Shaken, not stirred…
And thus alcohol makes philosophers of us all..
What goes better with high-end chinese food and martinis than a little existential angst? Tonight Ed and I went to round up some grub at Feng Shui in Chelmsford, and somewhere along the line, we stumbled face first into a conversation about the calamity of extraordinary circumstance, that cosmic set up comic flubbs that ordain we should exist as we do right now. We talked about intelligent design, the alternate forms and functions our world could have, and before we signed the credit card slip, the biggest question of all: Where does that leave us?
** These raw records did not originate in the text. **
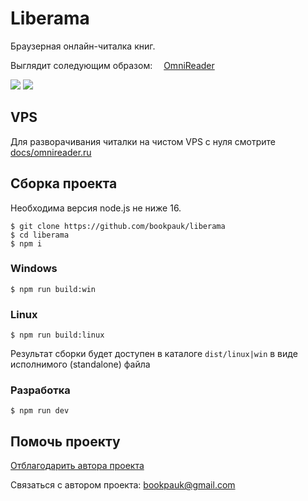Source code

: # Liberama

Браузерная онлайн-читалка книг.

Выглядит соледующим образом: <img src="https://omnireader.ru/favicon.ico" width="14px"/>[OmniReader](https://omnireader.ru)

![](docs/assets/face.jpg)
![](docs/assets/reader.jpg)

## VPS
Для разворачивания читалки на чистом VPS с нуля смотрите [docs/omnireader.ru](docs/omnireader.ru/README.md)

## Сборка проекта
Необходима версия node.js не ниже 16.

```
$ git clone https://github.com/bookpauk/liberama
$ cd liberama
$ npm i
```

### Windows
```
$ npm run build:win
```

### Linux
```
$ npm run build:linux
```

Результат сборки будет доступен в каталоге `dist/linux|win` в виде исполнимого (standalone) файла

### Разработка
```
$ npm run dev
```

## Помочь проекту

[Отблагодарить автора проекта](https://donatty.com/liberama)

Связаться с автором проекта: [bookpauk@gmail.com](mailto:bookpauk@gmail.com)

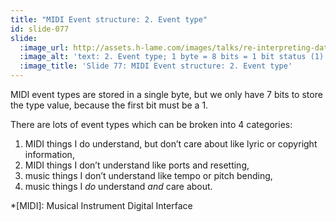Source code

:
 ```yaml
---
title: "MIDI Event structure: 2. Event type"
id: slide-077
slide:
  :image_url: http://assets.h-lame.com/images/talks/re-interpreting-data/rubyconf-2023/slides/043-stage-01.png
  :image_alt: 'text: 2. Event type; 1 byte = 8 bits = 1 bit status (1) + 7 bits value; 1xxxxxxx = 7 bits to encode the type value'
  :image_title: 'Slide 77: MIDI Event structure: 2. Event type'
---
```

MIDI event types are stored in a single byte, but we only have 7 bits to store the type value, because the first bit must be a 1.

There are lots of event types which can be broken into 4 categories:

1. MIDI things I do understand, but don’t care about like lyric or copyright information,
2. MIDI things I don’t understand like ports and resetting,
3. music things I don’t understand like tempo or pitch bending,
4. music things I _do_ understand _and_ care about.

*[MIDI]: Musical Instrument Digital Interface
It’s a fairly well-known fact that although I generally dislike the term “atheist”, I don’t believe in God (or as Einstein put it, perhaps I believe in “Spinoza’s God” - the God *is* the world, not separate from it.) I have this conversation with my aunt every so often, and she is quite concerned that I’ll be spending my afterlife somewhere unpleasant. I try to reassure her that I would keep the heat in the house at a constant 85 degrees if I were allowed, so perhaps a warm climate might suit me. She’s not usually amused by this thought.
Somewhere in the conversation, we inevitably come to the place where she’s tired of arguing with me, and says “Just! Well… just… believe.”
I got to thinking about this concept tonight, while drinking a particularly good Choya plum martini. How does one “just” believe. Isn’t that like arguing with someone looking at one of those 3-D eye-trick pictures to “just” see the sailboat? Will impelling someone to belief, especially one so important as the belief in God, really garner the desired result? How can that possibly work? Can the individual forcefully will themselves to believe in the existence of a non-corporeal being who intervenes personally into the lives of his “creations”? Isn’t that sort of like lying? If I don’t see the sailboat in the hologram, does that mean it’s not there to be seen?
For someone who ditched the daily sojourn to church at the age of ten, I’m sot so sure that simple “fake it ’til you make it” belief is adequate for covering the great “how” of why we are here. I am fresh out of ideas on this one, but if anyone has an answer, I’m all ears.
One Response to “Shaken, not stirred…”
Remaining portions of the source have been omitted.